Having completed his time with Munster, incoming Ireland Defence Coach Andy Farrell took some time to chat with about his advisory role within the province and the strong player development pathways he believes are in place for the seasons ahead.

Joining Munster in January, the former Saracens, England and Lions coach went through a typical week in which he provided support to Anthony Foley and his coaching group on a part-time basis.

“It was two days a week, mostly at the start of the week as those days are usually a bit more full-on for rugby clubs.

“A typical week might have seen me get in first thing on a Monday morning and leave last thing on a Tuesday night so I got a good look at the reviews, etc and got the feeling of the group moving forward into the week and then offered some advice.
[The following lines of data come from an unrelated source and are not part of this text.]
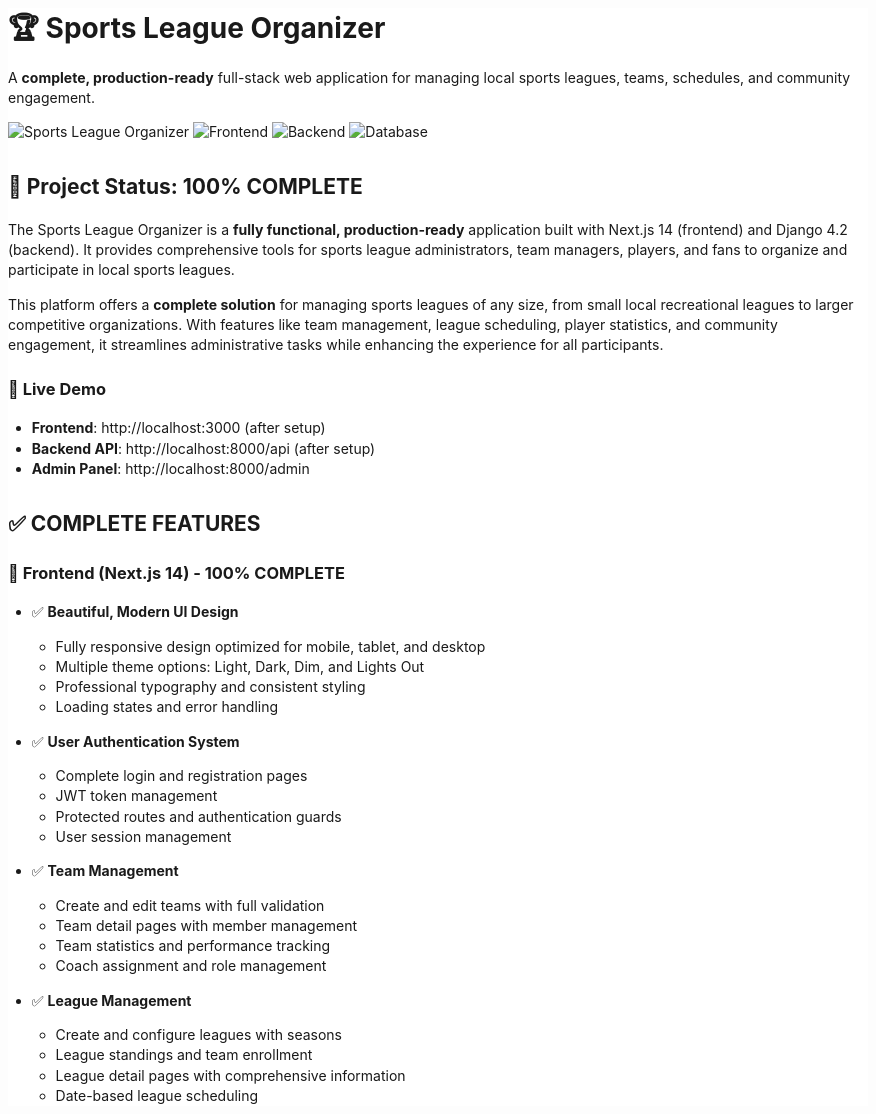 # 🏆 Sports League Organizer

A **complete, production-ready** full-stack web application for managing local sports leagues, teams, schedules, and community engagement.

![Sports League Organizer](https://img.shields.io/badge/Status-Production%20Ready-brightgreen) ![Frontend](https://img.shields.io/badge/Frontend-Next.js%2014-blue) ![Backend](https://img.shields.io/badge/Backend-Django%204.2-green) ![Database](https://img.shields.io/badge/Database-SQLite-orange)

## 🎉 Project Status: **100% COMPLETE**

The Sports League Organizer is a **fully functional, production-ready** application built with Next.js 14 (frontend) and Django 4.2 (backend). It provides comprehensive tools for sports league administrators, team managers, players, and fans to organize and participate in local sports leagues.

This platform offers a **complete solution** for managing sports leagues of any size, from small local recreational leagues to larger competitive organizations. With features like team management, league scheduling, player statistics, and community engagement, it streamlines administrative tasks while enhancing the experience for all participants.

### 🚀 **Live Demo**
- **Frontend**: http://localhost:3000 (after setup)
- **Backend API**: http://localhost:8000/api (after setup)
- **Admin Panel**: http://localhost:8000/admin

## ✅ **COMPLETE FEATURES**

### 🎨 **Frontend (Next.js 14) - 100% COMPLETE**

- ✅ **Beautiful, Modern UI Design**
  - Fully responsive design optimized for mobile, tablet, and desktop
  - Multiple theme options: Light, Dark, Dim, and Lights Out
  - Professional typography and consistent styling
  - Loading states and error handling

- ✅ **User Authentication System**
  - Complete login and registration pages
  - JWT token management
  - Protected routes and authentication guards
  - User session management

- ✅ **Team Management**
  - Create and edit teams with full validation
  - Team detail pages with member management
  - Team statistics and performance tracking
  - Coach assignment and role management

- ✅ **League Management**
  - Create and configure leagues with seasons
  - League standings and team enrollment
  - League detail pages with comprehensive information
  - Date-based league scheduling
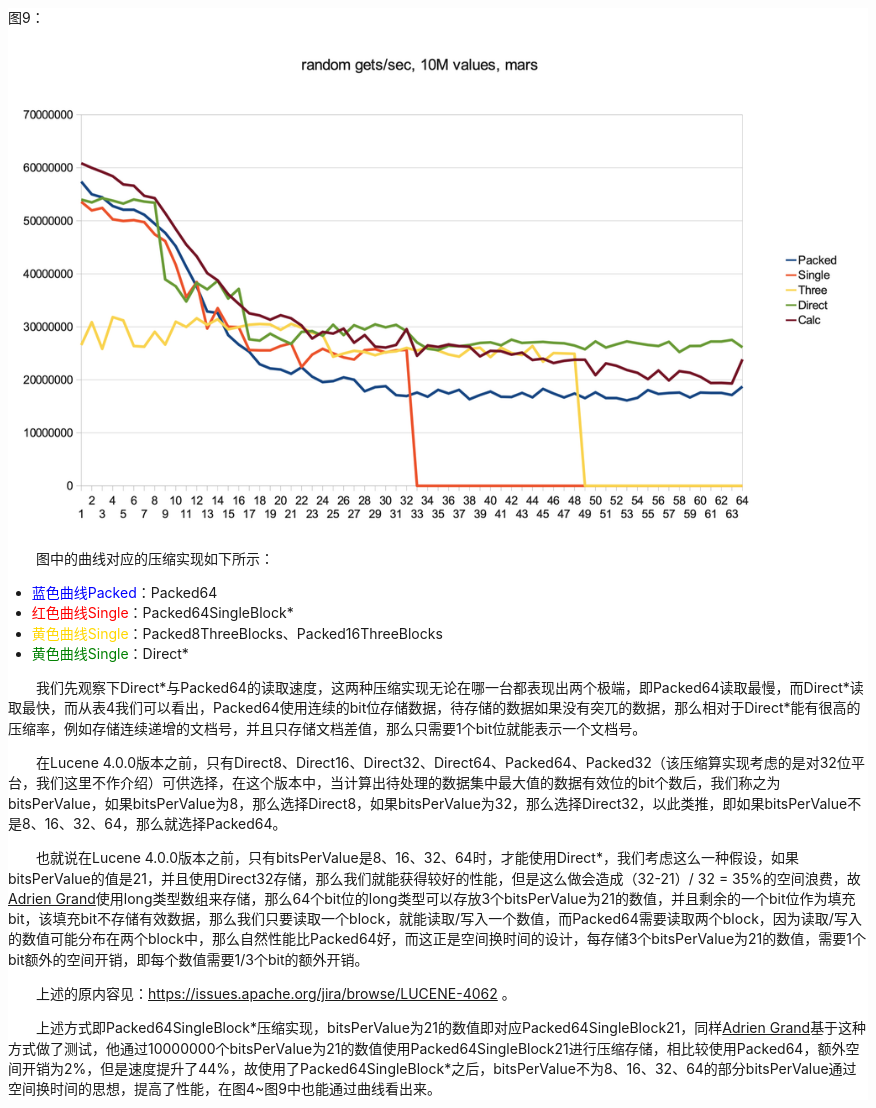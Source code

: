 图9：

<img src="PackedInts（一）-image/9.png">

&emsp;&emsp;图中的曲线对应的压缩实现如下所示：

- <font color=Blue>蓝色曲线Packed</font>：Packed64
- <font color=Red>红色曲线Single</font>：Packed64SingleBlock\*
- <font color=Gold>黄色曲线Single</font>：Packed8ThreeBlocks、Packed16ThreeBlocks
- <font color=Green>黄色曲线Single</font>：Direct\*

&emsp;&emsp;我们先观察下Direct\*与Packed64的读取速度，这两种压缩实现无论在哪一台都表现出两个极端，即Packed64读取最慢，而Direct\*读取最快，而从表4我们可以看出，Packed64使用连续的bit位存储数据，待存储的数据如果没有突兀的数据，那么相对于Direct\*能有很高的压缩率，例如存储连续递增的文档号，并且只存储文档差值，那么只需要1个bit位就能表示一个文档号。

&emsp;&emsp;在Lucene 4.0.0版本之前，只有Direct8、Direct16、Direct32、Direct64、Packed64、Packed32（该压缩算实现考虑的是对32位平台，我们这里不作介绍）可供选择，在这个版本中，当计算出待处理的数据集中最大值的数据有效位的bit个数后，我们称之为bitsPerValue，如果bitsPerValue为8，那么选择Direct8，如果bitsPerValue为32，那么选择Direct32，以此类推，即如果bitsPerValue不是8、16、32、64，那么就选择Packed64。

&emsp;&emsp;也就说在Lucene 4.0.0版本之前，只有bitsPerValue是8、16、32、64时，才能使用Direct\*，我们考虑这么一种假设，如果bitsPerValue的值是21，并且使用Direct32存储，那么我们就能获得较好的性能，但是这么做会造成（32-21）/ 32 = 35%的空间浪费，故[Adrien Grand](https://github.com/jpountz)使用long类型数组来存储，那么64个bit位的long类型可以存放3个bitsPerValue为21的数值，并且剩余的一个bit位作为填充bit，该填充bit不存储有效数据，那么我们只要读取一个block，就能读取/写入一个数值，而Packed64需要读取两个block，因为读取/写入的数值可能分布在两个block中，那么自然性能比Packed64好，而这正是空间换时间的设计，每存储3个bitsPerValue为21的数值，需要1个bit额外的空间开销，即每个数值需要1/3个bit的额外开销。

&emsp;&emsp;上述的原内容见：https://issues.apache.org/jira/browse/LUCENE-4062 。

&emsp;&emsp;上述方式即Packed64SingleBlock\*压缩实现，bitsPerValue为21的数值即对应Packed64SingleBlock21，同样[Adrien Grand](https://github.com/jpountz)基于这种方式做了测试，他通过10000000个bitsPerValue为21的数值使用Packed64SingleBlock21进行压缩存储，相比较使用Packed64，额外空间开销为2%，但是速度提升了44%，故使用了Packed64SingleBlock\*之后，bitsPerValue不为8、16、32、64的部分bitsPerValue通过空间换时间的思想，提高了性能，在图4~图9中也能通过曲线看出来。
“Coming in and being involved in such a great club has been a wonderful learning process from both sides. Obviously I’m a coach and am normally in at the deep end. What can happen during a season is coaches get enthralled in the day-to-day stuff. It’s good then to see things from the outside and from both the players’ and coaches’ perspective.

“They key to coaching is, there isn’t just one way, it’s about getting a collective buy-in. You could have ten different ways of doing things but getting a buy-in and having coaches and players on the same page is the crucial point. When you are on the outside looking in you are able to see that a lot better.”



Farrell also discussed how he himself is no stranger to looking to advisors himself in the past.

“I would have done so myself several times and would embrace it as much as possible. As coaches we tend to give players as much feedback as we possibly can but in order for us to be on the same page we need feedback also. It’s a two-way thing and as much feedback as you can get as a coach is a good thing in my opinion.”


Farrell also made special mention of Munster’s active integration of academy and senior talent and is confident that such an approach bodes well for the future.

“When you come into a place you get an instant impression and my opinion, after being here for a number of months that hasn’t changed – the strength of the squad is very good and that’s backed up massively by a number of great young players who are, not just on the verge, but pushing hard for consistent selection in the first team.

“I have been massively impressed with the age bracket of 18 to 22 years and these kids not looking out of place in senior sessions. You take your hat off to Axel and his staff on how they integrate the younger lads in training and that breeds confidence in them to express themselves.

“I’ve seen many clubs where they don’t get that experience and then when they are thrown into the deep end they are so nervous of messing up. The young players here are developing at a massive rate and will be first team Munster players sooner rather than later because of the way they are handled within the club. And it’s not just here at Munster, I see that right across the Irish game.”

As incoming Ireland Defence Coach, Farrell will do doubt keep a vigilant eye on emerging provincial talent in the seasons ahead, but for now and rugby aside, he reflects on his short yet enjoyable time in Munster.

“I have loved every minute of being here. I have an Irish background, as in third generation, obviously Farrell is Irish, and I’m from the northwest of England. There was a lot of Irish who back in the day came over to Liverpool and made their way across to Manchester and Yorkshire, and where I’m from in Wigan is full of Irish.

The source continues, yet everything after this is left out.